What to do> In the data, find each line where the word "securitygroups" appears and list that line.

Given data>
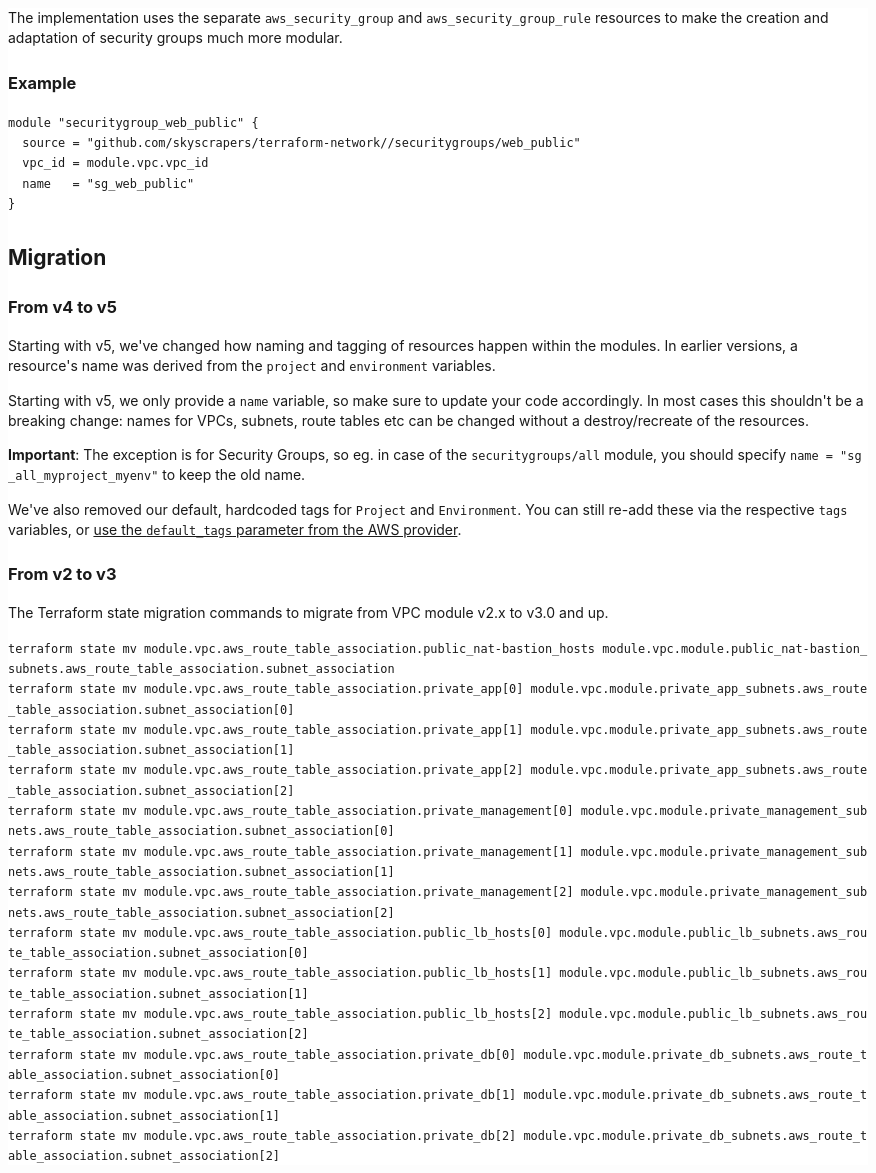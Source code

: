 The implementation uses the separate `aws_security_group` and `aws_security_group_rule` resources
to make the creation and adaptation of security groups much more modular.

### Example

```hcl
module "securitygroup_web_public" {
  source = "github.com/skyscrapers/terraform-network//securitygroups/web_public"
  vpc_id = module.vpc.vpc_id
  name   = "sg_web_public"
}
```

## Migration

### From v4 to v5

Starting with v5, we've changed how naming and tagging of resources happen within the modules. In earlier versions, a resource's name was derived from the `project` and `environment` variables.

Starting with v5, we only provide a `name` variable, so make sure to update your code accordingly. In most cases this shouldn't be a breaking change: names for VPCs, subnets, route tables etc can be changed without a destroy/recreate of the resources.

**Important**: The exception is for Security Groups, so eg. in case of the `securitygroups/all` module, you should specify `name = "sg_all_myproject_myenv"` to keep the old name.

We've also removed our default, hardcoded tags for `Project` and `Environment`. You can still re-add these via the respective `tags` variables, or [use the `default_tags` parameter from the AWS provider](https://registry.terraform.io/providers/hashicorp/aws/latest/docs#default_tags).

### From v2 to v3

The Terraform state migration commands to migrate from VPC module v2.x to v3.0 and up.

```hcl
terraform state mv module.vpc.aws_route_table_association.public_nat-bastion_hosts module.vpc.module.public_nat-bastion_subnets.aws_route_table_association.subnet_association
terraform state mv module.vpc.aws_route_table_association.private_app[0] module.vpc.module.private_app_subnets.aws_route_table_association.subnet_association[0]
terraform state mv module.vpc.aws_route_table_association.private_app[1] module.vpc.module.private_app_subnets.aws_route_table_association.subnet_association[1]
terraform state mv module.vpc.aws_route_table_association.private_app[2] module.vpc.module.private_app_subnets.aws_route_table_association.subnet_association[2]
terraform state mv module.vpc.aws_route_table_association.private_management[0] module.vpc.module.private_management_subnets.aws_route_table_association.subnet_association[0]
terraform state mv module.vpc.aws_route_table_association.private_management[1] module.vpc.module.private_management_subnets.aws_route_table_association.subnet_association[1]
terraform state mv module.vpc.aws_route_table_association.private_management[2] module.vpc.module.private_management_subnets.aws_route_table_association.subnet_association[2]
terraform state mv module.vpc.aws_route_table_association.public_lb_hosts[0] module.vpc.module.public_lb_subnets.aws_route_table_association.subnet_association[0]
terraform state mv module.vpc.aws_route_table_association.public_lb_hosts[1] module.vpc.module.public_lb_subnets.aws_route_table_association.subnet_association[1]
terraform state mv module.vpc.aws_route_table_association.public_lb_hosts[2] module.vpc.module.public_lb_subnets.aws_route_table_association.subnet_association[2]
terraform state mv module.vpc.aws_route_table_association.private_db[0] module.vpc.module.private_db_subnets.aws_route_table_association.subnet_association[0]
terraform state mv module.vpc.aws_route_table_association.private_db[1] module.vpc.module.private_db_subnets.aws_route_table_association.subnet_association[1]
terraform state mv module.vpc.aws_route_table_association.private_db[2] module.vpc.module.private_db_subnets.aws_route_table_association.subnet_association[2]
```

Task output>
  source = "github.com/skyscrapers/terraform-network//securitygroups/web_public"
**Important**: The exception is for Security Groups, so eg. in case of the `securitygroups/all` module, you should specify `name = "sg_all_myproject_myenv"` to keep the old name.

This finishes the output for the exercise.